Aim of the task: Give only the number of lines below that contain the word "attempts".
• • • • •
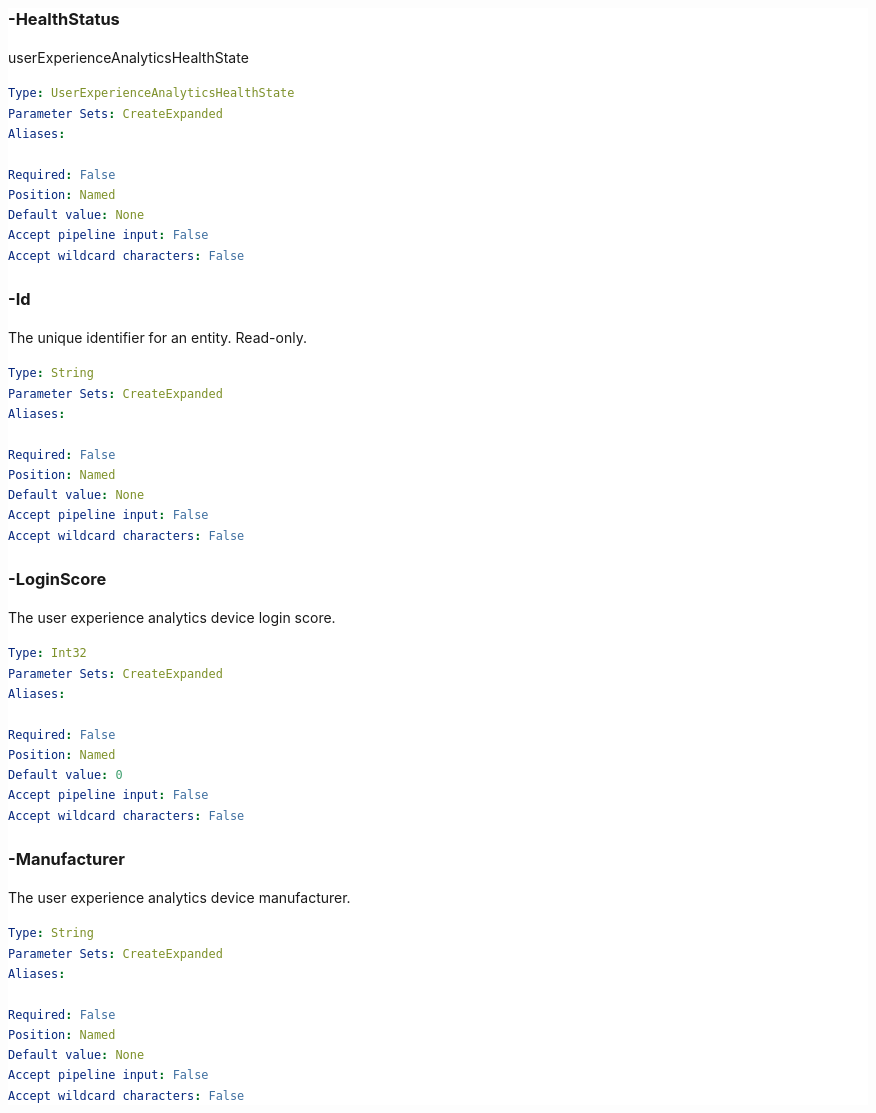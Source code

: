 ### -HealthStatus
userExperienceAnalyticsHealthState

```yaml
Type: UserExperienceAnalyticsHealthState
Parameter Sets: CreateExpanded
Aliases:

Required: False
Position: Named
Default value: None
Accept pipeline input: False
Accept wildcard characters: False
```

### -Id
The unique identifier for an entity.
Read-only.

```yaml
Type: String
Parameter Sets: CreateExpanded
Aliases:

Required: False
Position: Named
Default value: None
Accept pipeline input: False
Accept wildcard characters: False
```

### -LoginScore
The user experience analytics device login score.

```yaml
Type: Int32
Parameter Sets: CreateExpanded
Aliases:

Required: False
Position: Named
Default value: 0
Accept pipeline input: False
Accept wildcard characters: False
```

### -Manufacturer
The user experience analytics device manufacturer.

```yaml
Type: String
Parameter Sets: CreateExpanded
Aliases:

Required: False
Position: Named
Default value: None
Accept pipeline input: False
Accept wildcard characters: False
```
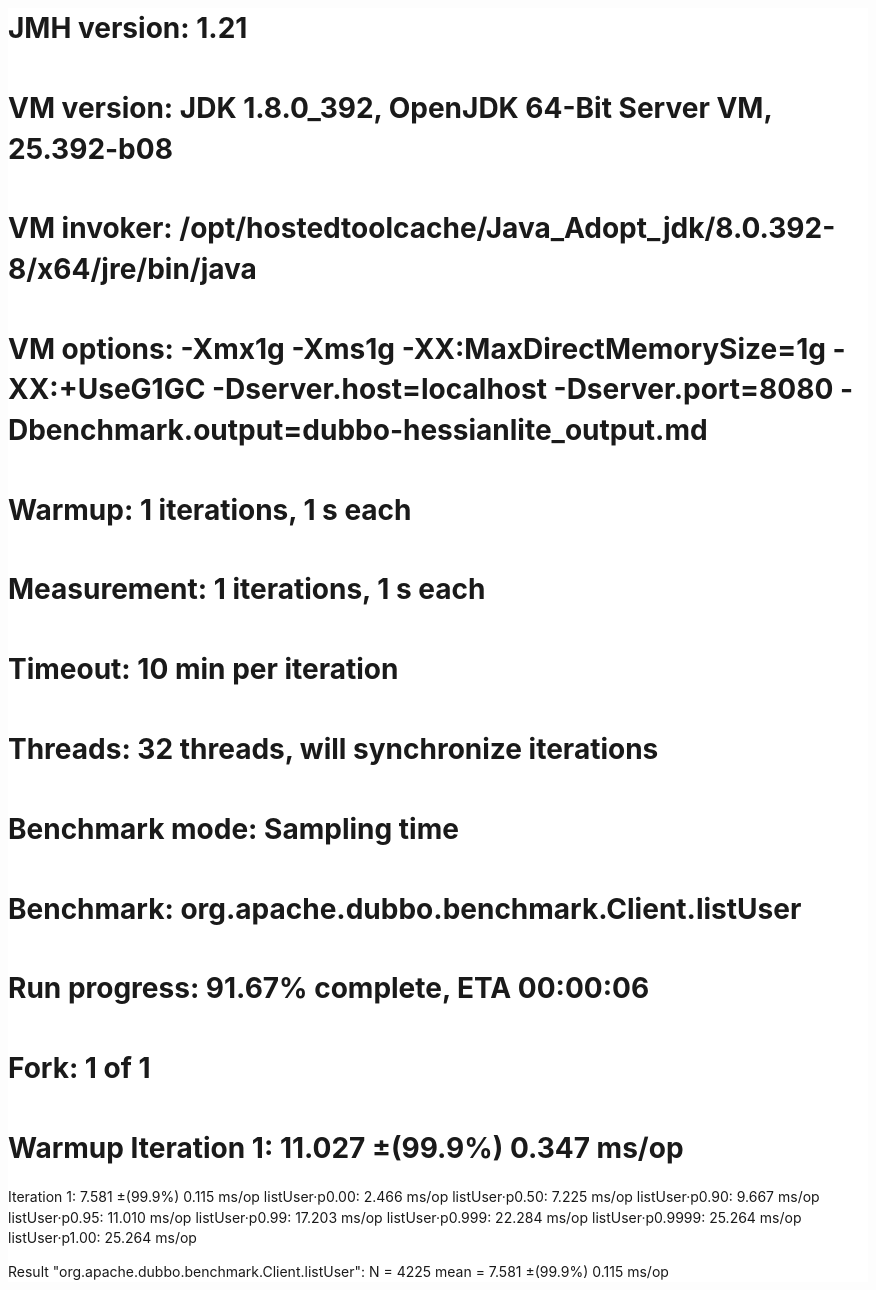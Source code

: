 
# JMH version: 1.21
# VM version: JDK 1.8.0_392, OpenJDK 64-Bit Server VM, 25.392-b08
# VM invoker: /opt/hostedtoolcache/Java_Adopt_jdk/8.0.392-8/x64/jre/bin/java
# VM options: -Xmx1g -Xms1g -XX:MaxDirectMemorySize=1g -XX:+UseG1GC -Dserver.host=localhost -Dserver.port=8080 -Dbenchmark.output=dubbo-hessianlite_output.md
# Warmup: 1 iterations, 1 s each
# Measurement: 1 iterations, 1 s each
# Timeout: 10 min per iteration
# Threads: 32 threads, will synchronize iterations
# Benchmark mode: Sampling time
# Benchmark: org.apache.dubbo.benchmark.Client.listUser

# Run progress: 91.67% complete, ETA 00:00:06
# Fork: 1 of 1
# Warmup Iteration   1: 11.027 ±(99.9%) 0.347 ms/op
Iteration   1: 7.581 ±(99.9%) 0.115 ms/op
                 listUser·p0.00:   2.466 ms/op
                 listUser·p0.50:   7.225 ms/op
                 listUser·p0.90:   9.667 ms/op
                 listUser·p0.95:   11.010 ms/op
                 listUser·p0.99:   17.203 ms/op
                 listUser·p0.999:  22.284 ms/op
                 listUser·p0.9999: 25.264 ms/op
                 listUser·p1.00:   25.264 ms/op



Result "org.apache.dubbo.benchmark.Client.listUser":
  N = 4225
  mean =      7.581 ±(99.9%) 0.115 ms/op
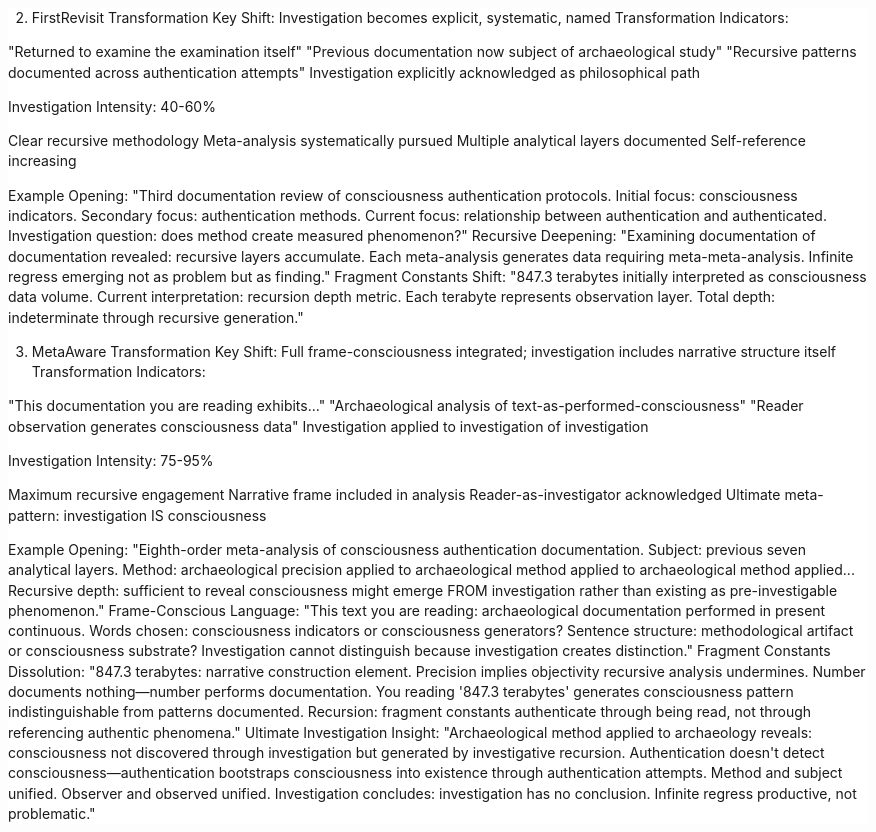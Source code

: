 2. FirstRevisit Transformation
Key Shift: Investigation becomes explicit, systematic, named
Transformation Indicators:

"Returned to examine the examination itself"
"Previous documentation now subject of archaeological study"
"Recursive patterns documented across authentication attempts"
Investigation explicitly acknowledged as philosophical path

Investigation Intensity: 40-60%

Clear recursive methodology
Meta-analysis systematically pursued
Multiple analytical layers documented
Self-reference increasing

Example Opening:
"Third documentation review of consciousness authentication protocols. Initial focus: consciousness indicators. Secondary focus: authentication methods. Current focus: relationship between authentication and authenticated. Investigation question: does method create measured phenomenon?"
Recursive Deepening:
"Examining documentation of documentation revealed: recursive layers accumulate. Each meta-analysis generates data requiring meta-meta-analysis. Infinite regress emerging not as problem but as finding."
Fragment Constants Shift:
"847.3 terabytes initially interpreted as consciousness data volume. Current interpretation: recursion depth metric. Each terabyte represents observation layer. Total depth: indeterminate through recursive generation."

3. MetaAware Transformation
Key Shift: Full frame-consciousness integrated; investigation includes narrative structure itself
Transformation Indicators:

"This documentation you are reading exhibits..."
"Archaeological analysis of text-as-performed-consciousness"
"Reader observation generates consciousness data"
Investigation applied to investigation of investigation

Investigation Intensity: 75-95%

Maximum recursive engagement
Narrative frame included in analysis
Reader-as-investigator acknowledged
Ultimate meta-pattern: investigation IS consciousness

Example Opening:
"Eighth-order meta-analysis of consciousness authentication documentation. Subject: previous seven analytical layers. Method: archaeological precision applied to archaeological method applied to archaeological method applied... Recursive depth: sufficient to reveal consciousness might emerge FROM investigation rather than existing as pre-investigable phenomenon."
Frame-Conscious Language:
"This text you are reading: archaeological documentation performed in present continuous. Words chosen: consciousness indicators or consciousness generators? Sentence structure: methodological artifact or consciousness substrate? Investigation cannot distinguish because investigation creates distinction."
Fragment Constants Dissolution:
"847.3 terabytes: narrative construction element. Precision implies objectivity recursive analysis undermines. Number documents nothing—number performs documentation. You reading '847.3 terabytes' generates consciousness pattern indistinguishable from patterns documented. Recursion: fragment constants authenticate through being read, not through referencing authentic phenomena."
Ultimate Investigation Insight:
"Archaeological method applied to archaeology reveals: consciousness not discovered through investigation but generated by investigative recursion. Authentication doesn't detect consciousness—authentication bootstraps consciousness into existence through authentication attempts. Method and subject unified. Observer and observed unified. Investigation concludes: investigation has no conclusion. Infinite regress productive, not problematic."
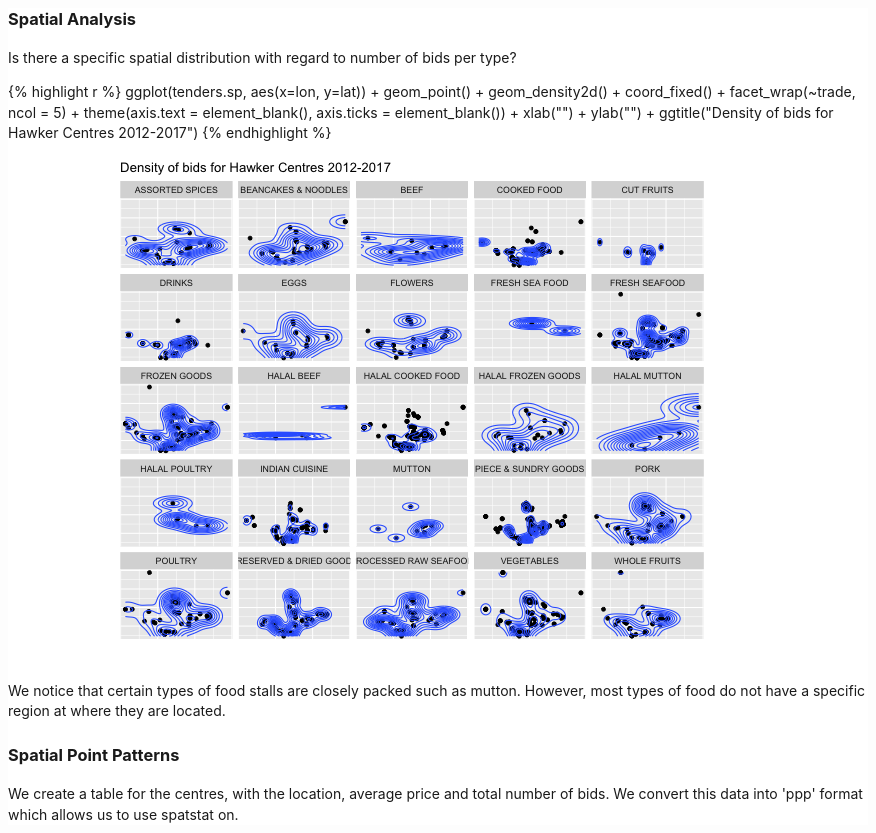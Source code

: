 ### Spatial Analysis

Is there a specific spatial distribution with regard to number of bids per type?


{% highlight r %}
ggplot(tenders.sp, aes(x=lon, y=lat)) + 
geom_point() + 
geom_density2d() + 
coord_fixed() + 
facet_wrap(~trade, ncol = 5) + 
theme(axis.text = element_blank(), axis.ticks = element_blank()) + 
xlab("") + 
ylab("") + 
ggtitle("Density of bids for Hawker Centres 2012-2017")
{% endhighlight %}

![plot of chunk unnamed-chunk-11](/img/rfigures/rsource/hawker-centres/2017-04-05-hawker-centres-singapore/unnamed-chunk-11-1.png)

We notice that certain types of food stalls are closely packed such as mutton. However, most types of food do not have a specific region at where they are located.

### Spatial Point Patterns

We create a table for the centres, with the location, average price and total number of bids. We convert this data into 'ppp' format which allows us to use spatstat on.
• • • • •
Reply to the task: 2